Collected data entries:
::::::
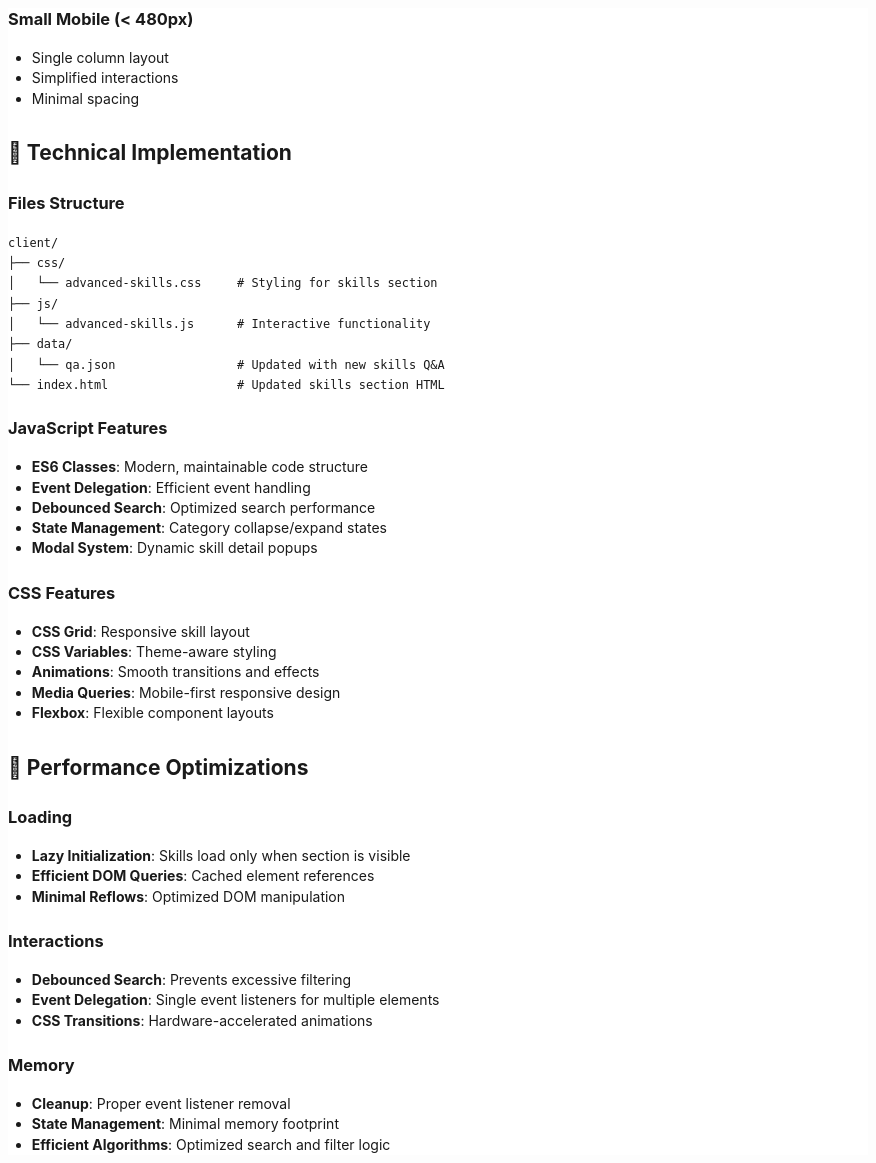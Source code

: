 ### **Small Mobile (< 480px)**
- Single column layout
- Simplified interactions
- Minimal spacing

## 🔧 **Technical Implementation**

### **Files Structure**
```
client/
├── css/
│   └── advanced-skills.css     # Styling for skills section
├── js/
│   └── advanced-skills.js      # Interactive functionality
├── data/
│   └── qa.json                 # Updated with new skills Q&A
└── index.html                  # Updated skills section HTML
```

### **JavaScript Features**
- **ES6 Classes**: Modern, maintainable code structure
- **Event Delegation**: Efficient event handling
- **Debounced Search**: Optimized search performance
- **State Management**: Category collapse/expand states
- **Modal System**: Dynamic skill detail popups

### **CSS Features**
- **CSS Grid**: Responsive skill layout
- **CSS Variables**: Theme-aware styling
- **Animations**: Smooth transitions and effects
- **Media Queries**: Mobile-first responsive design
- **Flexbox**: Flexible component layouts

## 🚀 **Performance Optimizations**

### **Loading**
- **Lazy Initialization**: Skills load only when section is visible
- **Efficient DOM Queries**: Cached element references
- **Minimal Reflows**: Optimized DOM manipulation

### **Interactions**
- **Debounced Search**: Prevents excessive filtering
- **Event Delegation**: Single event listeners for multiple elements
- **CSS Transitions**: Hardware-accelerated animations

### **Memory**
- **Cleanup**: Proper event listener removal
- **State Management**: Minimal memory footprint
- **Efficient Algorithms**: Optimized search and filter logic
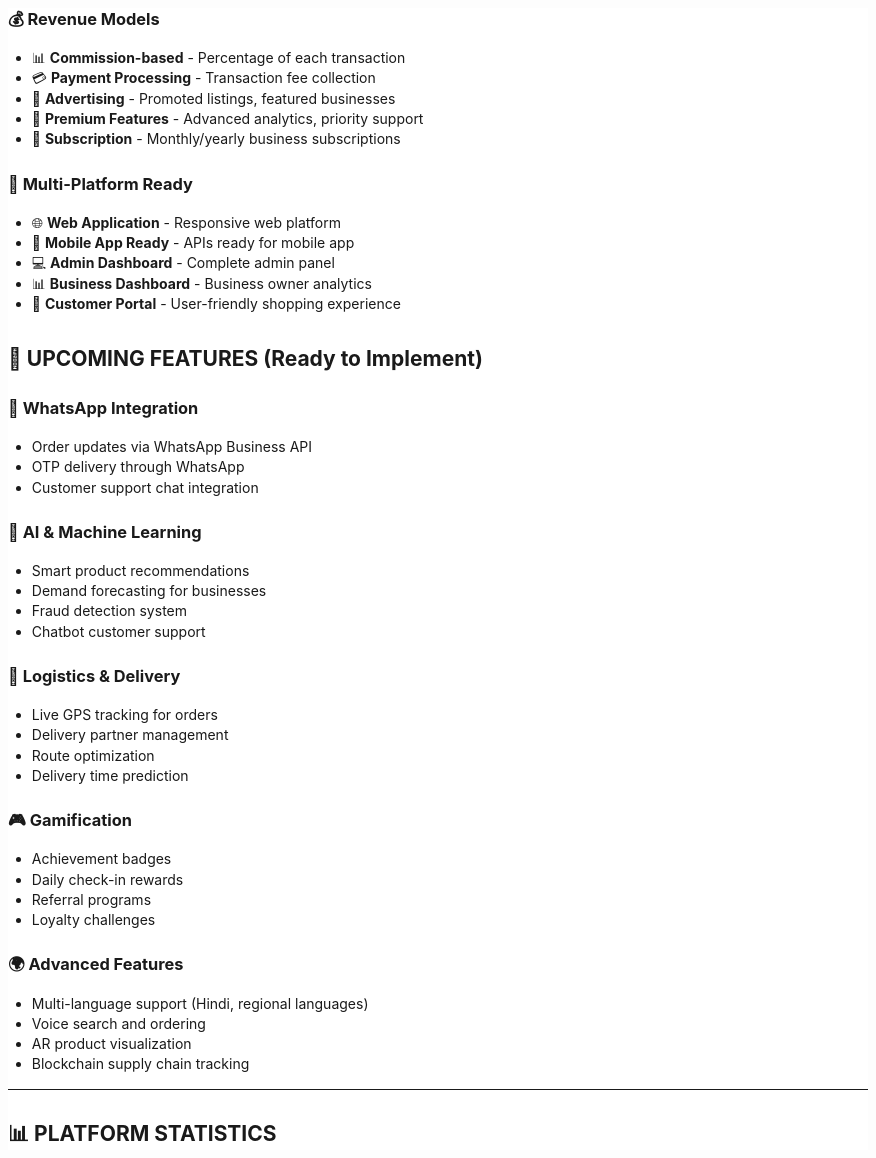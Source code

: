 ### 💰 **Revenue Models**
- 📊 **Commission-based** - Percentage of each transaction
- 💳 **Payment Processing** - Transaction fee collection
- 📢 **Advertising** - Promoted listings, featured businesses
- 🎁 **Premium Features** - Advanced analytics, priority support
- 📱 **Subscription** - Monthly/yearly business subscriptions

### 📱 **Multi-Platform Ready**
- 🌐 **Web Application** - Responsive web platform
- 📱 **Mobile App Ready** - APIs ready for mobile app
- 💻 **Admin Dashboard** - Complete admin panel
- 📊 **Business Dashboard** - Business owner analytics
- 🛒 **Customer Portal** - User-friendly shopping experience

## 🔮 **UPCOMING FEATURES (Ready to Implement)**

### 📱 **WhatsApp Integration**
- Order updates via WhatsApp Business API
- OTP delivery through WhatsApp
- Customer support chat integration

### 🤖 **AI & Machine Learning**
- Smart product recommendations
- Demand forecasting for businesses
- Fraud detection system
- Chatbot customer support

### 🚚 **Logistics & Delivery**
- Live GPS tracking for orders
- Delivery partner management
- Route optimization
- Delivery time prediction

### 🎮 **Gamification**
- Achievement badges
- Daily check-in rewards
- Referral programs
- Loyalty challenges

### 🌍 **Advanced Features**
- Multi-language support (Hindi, regional languages)
- Voice search and ordering
- AR product visualization
- Blockchain supply chain tracking

---

## 📊 **PLATFORM STATISTICS**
::::::
▶ **About this task**
Retype each line of the data exactly, beginning with the first; include the line containing "- **State Management**: Category" and stop there, skipping every picture.

▶ **Answer**
Source code

: ### **Small Mobile (< 480px)**
- Single column layout
- Simplified interactions
- Minimal spacing

## 🔧 **Technical Implementation**

### **Files Structure**
```
client/
├── css/
│   └── advanced-skills.css     # Styling for skills section
├── js/
│   └── advanced-skills.js      # Interactive functionality
├── data/
│   └── qa.json                 # Updated with new skills Q&A
└── index.html                  # Updated skills section HTML
```

### **JavaScript Features**
- **ES6 Classes**: Modern, maintainable code structure
- **Event Delegation**: Efficient event handling
- **Debounced Search**: Optimized search performance
- **State Management**: Category collapse/expand states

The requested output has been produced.